Category: 構造解析 | Integrated 2026-04-06
CAE visualization for forced vibration base theory - technical simulation diagram
基礎加振応答解析

Theory and Physics

What is Base Excitation?

🧑‍🎓

Professor, what is "base excitation"?


🎓

It's a problem where vibration is input to the support part (base) of a structure. Building vibration due to earthquakes, vibration transmission from a vehicle body to equipment, and excitation by a vibration test bench are typical examples.


🧑‍🎓

So the structure vibrates because "the floor shakes," not because a load acts directly on the structure.


🎓

Correct. The equation of motion:


$$ [M]\{\ddot{u}\} + [C]\{\dot{u}\} + [K]\{u\} = -[M]\{1\} \ddot{u}_g(t) $$

$\ddot{u}_g$ is the base acceleration input. The right-hand side acts as an inertial force.

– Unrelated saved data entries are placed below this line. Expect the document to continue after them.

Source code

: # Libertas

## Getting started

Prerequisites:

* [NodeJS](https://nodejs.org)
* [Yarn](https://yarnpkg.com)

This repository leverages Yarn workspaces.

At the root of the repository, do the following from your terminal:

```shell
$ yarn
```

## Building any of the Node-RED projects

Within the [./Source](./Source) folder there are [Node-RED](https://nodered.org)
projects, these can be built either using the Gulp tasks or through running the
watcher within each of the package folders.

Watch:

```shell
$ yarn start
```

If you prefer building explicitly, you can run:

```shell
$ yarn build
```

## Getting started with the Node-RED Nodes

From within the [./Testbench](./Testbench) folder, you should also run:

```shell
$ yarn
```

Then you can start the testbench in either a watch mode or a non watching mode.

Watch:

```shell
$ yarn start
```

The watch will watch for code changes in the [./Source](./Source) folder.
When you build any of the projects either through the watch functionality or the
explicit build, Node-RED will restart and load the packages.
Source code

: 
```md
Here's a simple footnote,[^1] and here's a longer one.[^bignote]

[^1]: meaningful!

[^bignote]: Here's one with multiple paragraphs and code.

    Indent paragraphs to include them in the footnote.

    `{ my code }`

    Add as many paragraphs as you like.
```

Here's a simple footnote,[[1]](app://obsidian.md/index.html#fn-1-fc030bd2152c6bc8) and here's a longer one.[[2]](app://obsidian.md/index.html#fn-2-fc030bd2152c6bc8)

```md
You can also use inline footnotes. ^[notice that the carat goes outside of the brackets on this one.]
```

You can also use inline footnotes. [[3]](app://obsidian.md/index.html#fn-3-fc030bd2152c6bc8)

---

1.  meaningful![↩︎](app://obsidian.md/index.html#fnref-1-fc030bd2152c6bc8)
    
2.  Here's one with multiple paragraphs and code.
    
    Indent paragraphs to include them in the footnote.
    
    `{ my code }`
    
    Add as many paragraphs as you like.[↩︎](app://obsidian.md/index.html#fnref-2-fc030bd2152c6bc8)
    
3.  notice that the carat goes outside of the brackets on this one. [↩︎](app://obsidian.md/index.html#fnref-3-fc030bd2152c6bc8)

Absolute Response and Relative Response

🎓

Two definitions of response:

  • Absolute Response — Displacement/acceleration of the structure in a stationary coordinate system
  • Relative Response — Displacement/acceleration of the structure relative to the base

🧑‍🎓

Which one is important for design?


🎓

It depends on the application:

  • Stress evaluation → Relative response (stress is calculated from relative displacement)
  • Acceleration limits → Absolute response (impact on the human body is based on absolute acceleration)
  • Displacement limits → Relative response (clearance with adjacent structures)

Setting in FEM

🎓

Methods for inputting base excitation:


1. Acceleration Input at Support Points

🎓

Apply acceleration to support points (SPC points). Input via the large mass method or enforced displacement using SPC.


2. Inertial Force Input

🎓

Apply $\{F\} = -[M]\{1\} \ddot{u}_g$ as a load. In modal methods, effective mass is used to calculate input to each mode.


Nastran

```

SOL 111

CEND

DLOAD = 100

BEGIN BULK

RLOAD2, 100, 200, , , 1.

TABLED1, 200, ...

$ Acceleration input at support points

SPCD, ...

```

Abaqus

```

*STEP

*STEADY STATE DYNAMICS

1., 100., 100, 1.

*BASE MOTION, DOF=2, AMPLITUDE=accel_input

*END STEP

```

🧑‍🎓

Abaqus's *BASE MOTION seems the most straightforward.


🎓

*BASE MOTION can directly input base excitation. You just specify the direction (DOF) and the input waveform (AMPLITUDE).


Summary

🧑‍🎓

Let me organize the base excitation response.


🎓

Key points:


  • The base shakes and the structure responds — Earthquakes, vibration tests, vehicle body vibration
  • $F = -M \ddot{u}_g$ — Input as inertial force
  • Absolute response vs. relative response — Use appropriately depending on the application
  • Abaqus *BASE MOTION is the most intuitive — Just specify direction and waveform

Coffee Break Yomoyama Talk

The Principle of Seismometers is Forced Vibration Itself

The modern seismometer invented by John Milne (UK) in 1880 is a device that records the relative displacement of a mass-spring-damper system subjected to base excitation. The design, which sets a long natural period to make it sensitive to ground acceleration, is a direct application of forced vibration theory. Current broadband seismometers (e.g., Streckeisen STS-2) also operate on the same principle, covering 0.008–50 Hz.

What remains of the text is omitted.